Then again, anyone under 30 has never heard of them in the U.S.
Their Euro compacts and city cars might be popular here.
Based on what I've seen in the U.K., they have lots of style and might be considered fun by younger folks.

Could we be looking atr a replay of the late 50s where a new generation of imports (then VW and Renaults) forced the U.S. automakers to think small, resulting in Larks, Falcons, Darts, Chevy IIs and Corvairs.

We might see the same thing soon either in "city" cars U.S. firms don't want to make, or high-tech or high-style Euro-based cars a bit byond the Cobalt (how old is that platform??? and is that REALLY the best GM can do?) and the long-in-the-tooth Focus. Finally Ford says it will start adapting its Euro line to America in 2010-12.
Only 35 years late!
When I first visited the U.K. as a college student in 1975 I was amazed by their small cars and wondered why after the first gas crisis Ford was still selling V-8 Torinos instead of Ford UK/German sedans that were good sized (large over there, mid-size here)and luxurious (by the standards of the day).

63 Avanti R1 2788
1914 Stutz Bearcat
(George Barris replica)

Washington State

Scott
07-30-2008, 04:55 PM
Oh heck, why don't they just get it over with and sell everything lock, stock and barrel to Tata or Fiat. Slow declines are the worst...

showbizkid
07-30-2008, 06:41 PM
You mean like AMC's?


[img=left]http://members.cox.net/clarknovak/lark.gif[/img=left]

Clark in San Diego
'63 F2/Lark Standard
http://studeblogger.blogspot.com
www.studebakersandiego.com

PlainBrownR2
07-30-2008, 07:20 PM
Yah under 30 and born at the start of the 80's, how could I not know anything about a company who also produced the blood brother Yugo 45 [:o)]

556063
07-30-2008, 07:25 PM
Chrysler is the only manufacturer who supplies the United States that has idle 4 cylinder manufacturing capacity right now. Everyone else, including the imports, can't build enough 4 cylinder cars right now. Someone will end up using Chrysler's capacity if the current market conditions persist. Chrysler's 4 cylinder dillema should cast aside any doubt that the Daimlerized designs have been a complete and utter failure. Their current 4 cylinder designs are in particular a disaster.

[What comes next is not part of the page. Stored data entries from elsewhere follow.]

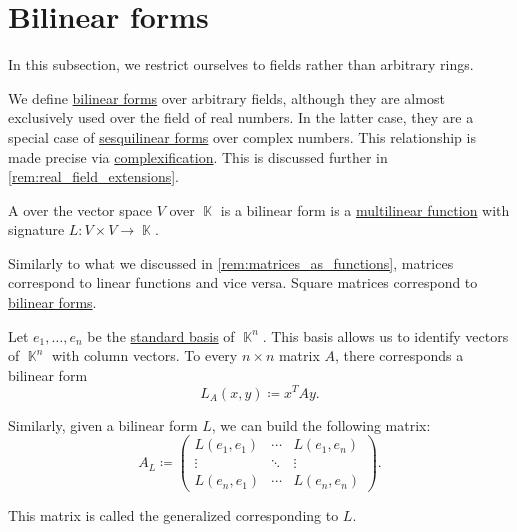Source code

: \section{Bilinear forms}\label{sec:bilinear_forms}

In this subsection, we restrict ourselves to fields rather than arbitrary rings.

We define \hyperref[def:bilinear_form]{bilinear forms} over arbitrary fields, although they are almost exclusively used over the field of real numbers. In the latter case, they are a special case of \hyperref[def:sesquilinear_form]{sesquilinear forms} over complex numbers. This relationship is made precise via \hyperref[def:complexification]{complexification}. This is discussed further in \cref{rem:real_field_extensions}.

\begin{definition}\label{def:bilinear_form}
  A  over the vector space \( V \) over \( \BbbK \) is a bilinear form is a \hyperref[def:multilinear_function]{multilinear function} with signature \( L: V \times V \to \BbbK \).
\end{definition}

\begin{remark}\label{rem:matrices_as_bilinear_forms}
  Similarly to what we discussed in \cref{rem:matrices_as_functions}, matrices correspond to linear functions and vice versa. Square matrices correspond to \hyperref[def:bilinear_form]{bilinear forms}.

  Let \( e_1, \ldots, e_n \) be the \hyperref[def:coordinate_space]{standard basis} of \( \BbbK^n \). This basis allows us to identify vectors of \( \BbbK^n \) with column vectors. To every \( n \times n \) matrix \( A \), there corresponds a bilinear form
  \begin{equation*}
    L_A(x, y) \coloneqq x^T A y.
  \end{equation*}

  Similarly, given a bilinear form \( L \), we can build the following matrix:
  \begin{equation*}
    A_L \coloneqq
    \begin{pmatrix}
      L(e_1, e_1) & \cdots & L(e_1, e_n) \\
      \vdots      & \ddots & \vdots      \\
      L(e_n, e_1) & \cdots & L(e_n, e_n)
    \end{pmatrix}.
  \end{equation*}

  This matrix is called the generalized  corresponding to \( L \).
\end{remark}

4 cylinder cars only get hot when fuel goes up. Small cars represented the smallest volume portion of the American market up until the current conditions. The fact the market is down somewhere near 20% means many large vehicle drivers are simply sitting this year out, and driving their car a little longer. The leasing restrictions form a bigger long term threat to large, premium vehicles than consumer tastes.

Anyway, Chrysler used to build many more passenger cars in the United States, and many of them were small and 4 cylinder. The fact they have idle 4 cylinder capacity should serve as an example that just because you can build a small economy car, that doesn't automatically mean they will sell. Even in today's market.





Kevin Wolford
Plymouth, IN

55 Champion
60 Lark VI Conv.
63 Avanti R1

53k
08-02-2008, 07:55 PM
quote:Originally posted by JBOYLE
FIAT might work if they change their name!:D

What! Deprive us of the old Fix It Again Tony nickname FIAT so richly deserved?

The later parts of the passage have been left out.